AIM OF THE EXERCISE =>
Search the material for lines containing the word "Monte", and copy each one.
*** DATA IN THIS EXERCISE Section Begins ***
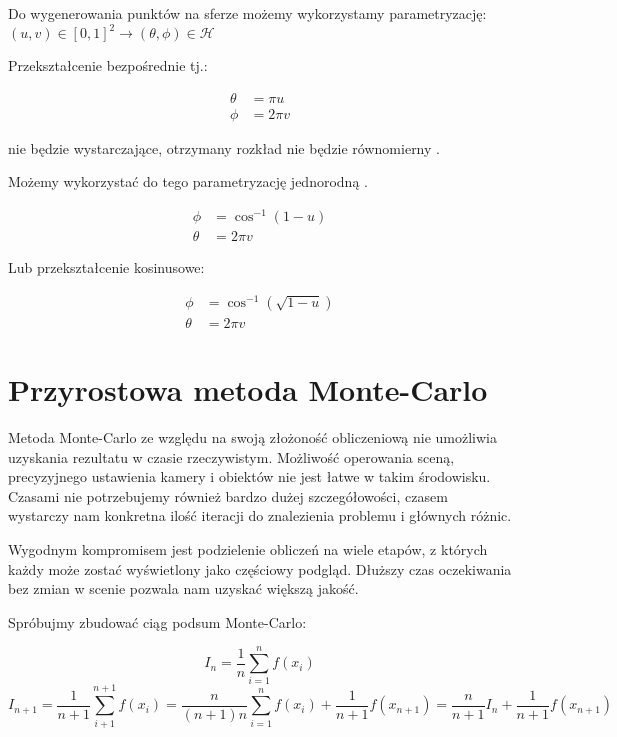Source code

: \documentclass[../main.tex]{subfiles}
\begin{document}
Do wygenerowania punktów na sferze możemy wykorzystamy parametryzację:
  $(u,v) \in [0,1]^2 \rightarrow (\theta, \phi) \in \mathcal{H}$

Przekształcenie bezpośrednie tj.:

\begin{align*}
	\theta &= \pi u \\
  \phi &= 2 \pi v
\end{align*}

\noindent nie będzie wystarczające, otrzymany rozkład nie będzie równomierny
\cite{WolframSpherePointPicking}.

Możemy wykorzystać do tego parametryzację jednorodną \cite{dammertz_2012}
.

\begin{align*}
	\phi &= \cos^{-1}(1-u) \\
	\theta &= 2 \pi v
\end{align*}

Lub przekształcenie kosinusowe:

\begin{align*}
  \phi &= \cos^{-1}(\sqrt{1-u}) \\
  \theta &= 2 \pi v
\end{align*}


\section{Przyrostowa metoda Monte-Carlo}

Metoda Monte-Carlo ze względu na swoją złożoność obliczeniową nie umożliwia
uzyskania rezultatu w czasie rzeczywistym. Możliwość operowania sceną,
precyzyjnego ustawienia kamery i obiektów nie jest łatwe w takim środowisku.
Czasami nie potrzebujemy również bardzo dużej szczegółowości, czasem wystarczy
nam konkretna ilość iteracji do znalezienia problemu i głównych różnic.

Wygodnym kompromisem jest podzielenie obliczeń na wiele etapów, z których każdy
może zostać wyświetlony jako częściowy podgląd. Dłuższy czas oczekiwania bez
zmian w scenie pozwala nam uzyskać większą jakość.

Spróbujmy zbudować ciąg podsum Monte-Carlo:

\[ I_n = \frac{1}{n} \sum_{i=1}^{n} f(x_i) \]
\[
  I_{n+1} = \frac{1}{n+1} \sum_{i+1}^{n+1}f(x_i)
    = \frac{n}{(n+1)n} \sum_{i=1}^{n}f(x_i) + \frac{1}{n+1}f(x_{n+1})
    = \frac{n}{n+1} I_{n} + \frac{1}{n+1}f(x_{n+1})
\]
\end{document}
*** DATA IN THIS EXERCISE Section Ends ***
WRITTEN SOLUTION =>
\section{Przyrostowa metoda Monte-Carlo}
Metoda Monte-Carlo ze względu na swoją złożoność obliczeniową nie umożliwia
Spróbujmy zbudować ciąg podsum Monte-Carlo:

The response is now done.